* [What this task involves] Leaving out all pictures, return the records word for word.

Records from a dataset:
- - - -

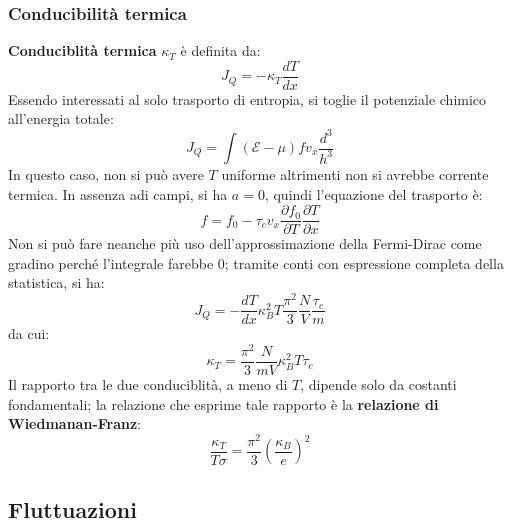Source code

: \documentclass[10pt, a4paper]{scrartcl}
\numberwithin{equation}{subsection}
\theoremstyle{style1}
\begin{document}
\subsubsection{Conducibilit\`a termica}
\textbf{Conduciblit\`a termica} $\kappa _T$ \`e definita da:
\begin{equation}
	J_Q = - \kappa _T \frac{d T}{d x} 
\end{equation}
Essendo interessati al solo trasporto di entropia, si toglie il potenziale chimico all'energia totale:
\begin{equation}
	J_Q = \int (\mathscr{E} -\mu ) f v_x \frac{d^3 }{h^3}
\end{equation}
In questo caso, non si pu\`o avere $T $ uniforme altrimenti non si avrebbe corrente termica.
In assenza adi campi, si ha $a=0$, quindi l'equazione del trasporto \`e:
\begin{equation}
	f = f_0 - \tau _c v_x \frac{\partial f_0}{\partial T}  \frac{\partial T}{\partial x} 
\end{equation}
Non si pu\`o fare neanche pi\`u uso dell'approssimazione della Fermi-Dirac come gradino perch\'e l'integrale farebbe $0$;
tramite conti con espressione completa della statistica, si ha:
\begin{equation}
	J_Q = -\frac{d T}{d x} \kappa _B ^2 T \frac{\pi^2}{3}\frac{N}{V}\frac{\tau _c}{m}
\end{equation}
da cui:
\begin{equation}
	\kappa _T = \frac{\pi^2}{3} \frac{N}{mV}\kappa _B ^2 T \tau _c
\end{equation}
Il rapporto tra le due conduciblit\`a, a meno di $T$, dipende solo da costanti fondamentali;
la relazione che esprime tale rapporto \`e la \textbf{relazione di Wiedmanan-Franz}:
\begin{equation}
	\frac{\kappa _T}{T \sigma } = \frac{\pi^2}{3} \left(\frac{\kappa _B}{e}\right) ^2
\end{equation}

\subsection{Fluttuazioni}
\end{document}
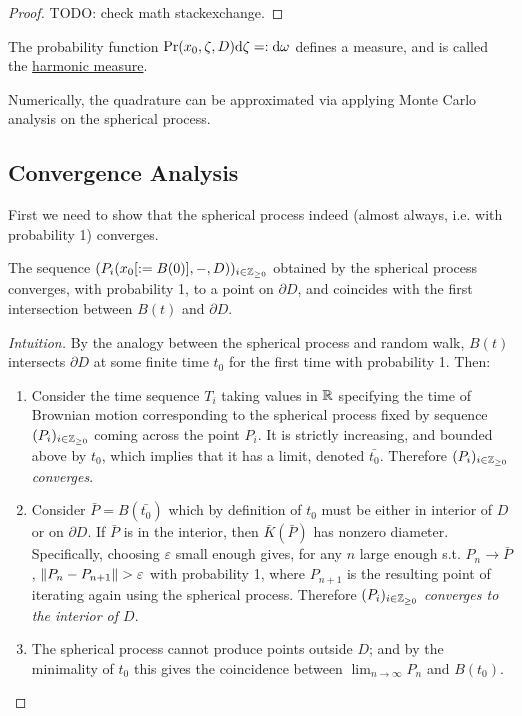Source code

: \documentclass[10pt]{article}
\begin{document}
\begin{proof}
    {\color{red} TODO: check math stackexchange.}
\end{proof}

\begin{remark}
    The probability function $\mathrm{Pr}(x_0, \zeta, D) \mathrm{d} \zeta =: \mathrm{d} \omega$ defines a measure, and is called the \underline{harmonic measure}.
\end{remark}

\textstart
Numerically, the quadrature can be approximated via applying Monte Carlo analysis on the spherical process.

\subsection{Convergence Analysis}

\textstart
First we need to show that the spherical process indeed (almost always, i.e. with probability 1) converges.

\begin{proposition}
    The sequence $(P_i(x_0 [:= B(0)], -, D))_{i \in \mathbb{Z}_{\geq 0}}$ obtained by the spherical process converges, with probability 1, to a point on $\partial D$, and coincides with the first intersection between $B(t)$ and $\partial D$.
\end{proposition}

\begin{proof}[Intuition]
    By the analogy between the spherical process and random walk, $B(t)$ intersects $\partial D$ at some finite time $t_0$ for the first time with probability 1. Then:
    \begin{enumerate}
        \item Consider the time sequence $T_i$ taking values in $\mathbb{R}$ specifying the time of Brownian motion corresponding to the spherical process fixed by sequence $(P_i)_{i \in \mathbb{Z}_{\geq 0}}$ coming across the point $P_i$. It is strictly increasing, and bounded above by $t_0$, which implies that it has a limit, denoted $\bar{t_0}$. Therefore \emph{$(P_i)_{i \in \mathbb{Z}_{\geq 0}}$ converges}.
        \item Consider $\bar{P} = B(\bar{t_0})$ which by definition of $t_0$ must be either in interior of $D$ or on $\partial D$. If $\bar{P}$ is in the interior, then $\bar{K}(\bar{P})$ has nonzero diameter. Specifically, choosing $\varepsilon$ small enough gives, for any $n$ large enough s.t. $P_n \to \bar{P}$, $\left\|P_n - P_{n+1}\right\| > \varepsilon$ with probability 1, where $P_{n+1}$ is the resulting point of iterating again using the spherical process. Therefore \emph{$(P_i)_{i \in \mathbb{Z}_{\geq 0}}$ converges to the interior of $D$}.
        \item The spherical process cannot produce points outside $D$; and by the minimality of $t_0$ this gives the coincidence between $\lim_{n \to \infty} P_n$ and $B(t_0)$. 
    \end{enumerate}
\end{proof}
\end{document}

- - - -

* [Solution to this task]
Source code

: \documentclass[10pt, a4paper]{scrartcl}
\numberwithin{equation}{subsection}
\theoremstyle{style1}
\begin{document}
\subsubsection{Conducibilit\`a termica}
\textbf{Conduciblit\`a termica} $\kappa _T$ \`e definita da:
\begin{equation}
	J_Q = - \kappa _T \frac{d T}{d x} 
\end{equation}
Essendo interessati al solo trasporto di entropia, si toglie il potenziale chimico all'energia totale:
\begin{equation}
	J_Q = \int (\mathscr{E} -\mu ) f v_x \frac{d^3 }{h^3}
\end{equation}
In questo caso, non si pu\`o avere $T $ uniforme altrimenti non si avrebbe corrente termica.
In assenza adi campi, si ha $a=0$, quindi l'equazione del trasporto \`e:
\begin{equation}
	f = f_0 - \tau _c v_x \frac{\partial f_0}{\partial T}  \frac{\partial T}{\partial x} 
\end{equation}
Non si pu\`o fare neanche pi\`u uso dell'approssimazione della Fermi-Dirac come gradino perch\'e l'integrale farebbe $0$;
tramite conti con espressione completa della statistica, si ha:
\begin{equation}
	J_Q = -\frac{d T}{d x} \kappa _B ^2 T \frac{\pi^2}{3}\frac{N}{V}\frac{\tau _c}{m}
\end{equation}
da cui:
\begin{equation}
	\kappa _T = \frac{\pi^2}{3} \frac{N}{mV}\kappa _B ^2 T \tau _c
\end{equation}
Il rapporto tra le due conduciblit\`a, a meno di $T$, dipende solo da costanti fondamentali;
la relazione che esprime tale rapporto \`e la \textbf{relazione di Wiedmanan-Franz}:
\begin{equation}
	\frac{\kappa _T}{T \sigma } = \frac{\pi^2}{3} \left(\frac{\kappa _B}{e}\right) ^2
\end{equation}

\subsection{Fluttuazioni}
\end{document}
Source code

: \documentclass[10pt]{article}
\begin{document}
\begin{proof}
    {\color{red} TODO: check math stackexchange.}
\end{proof}

\begin{remark}
    The probability function $\mathrm{Pr}(x_0, \zeta, D) \mathrm{d} \zeta =: \mathrm{d} \omega$ defines a measure, and is called the \underline{harmonic measure}.
\end{remark}

\textstart
Numerically, the quadrature can be approximated via applying Monte Carlo analysis on the spherical process.

\subsection{Convergence Analysis}

\textstart
First we need to show that the spherical process indeed (almost always, i.e. with probability 1) converges.

\begin{proposition}
    The sequence $(P_i(x_0 [:= B(0)], -, D))_{i \in \mathbb{Z}_{\geq 0}}$ obtained by the spherical process converges, with probability 1, to a point on $\partial D$, and coincides with the first intersection between $B(t)$ and $\partial D$.
\end{proposition}

\begin{proof}[Intuition]
    By the analogy between the spherical process and random walk, $B(t)$ intersects $\partial D$ at some finite time $t_0$ for the first time with probability 1. Then:
    \begin{enumerate}
        \item Consider the time sequence $T_i$ taking values in $\mathbb{R}$ specifying the time of Brownian motion corresponding to the spherical process fixed by sequence $(P_i)_{i \in \mathbb{Z}_{\geq 0}}$ coming across the point $P_i$. It is strictly increasing, and bounded above by $t_0$, which implies that it has a limit, denoted $\bar{t_0}$. Therefore \emph{$(P_i)_{i \in \mathbb{Z}_{\geq 0}}$ converges}.
        \item Consider $\bar{P} = B(\bar{t_0})$ which by definition of $t_0$ must be either in interior of $D$ or on $\partial D$. If $\bar{P}$ is in the interior, then $\bar{K}(\bar{P})$ has nonzero diameter. Specifically, choosing $\varepsilon$ small enough gives, for any $n$ large enough s.t. $P_n \to \bar{P}$, $\left\|P_n - P_{n+1}\right\| > \varepsilon$ with probability 1, where $P_{n+1}$ is the resulting point of iterating again using the spherical process. Therefore \emph{$(P_i)_{i \in \mathbb{Z}_{\geq 0}}$ converges to the interior of $D$}.
        \item The spherical process cannot produce points outside $D$; and by the minimality of $t_0$ this gives the coincidence between $\lim_{n \to \infty} P_n$ and $B(t_0)$. 
    \end{enumerate}
\end{proof}
\end{document}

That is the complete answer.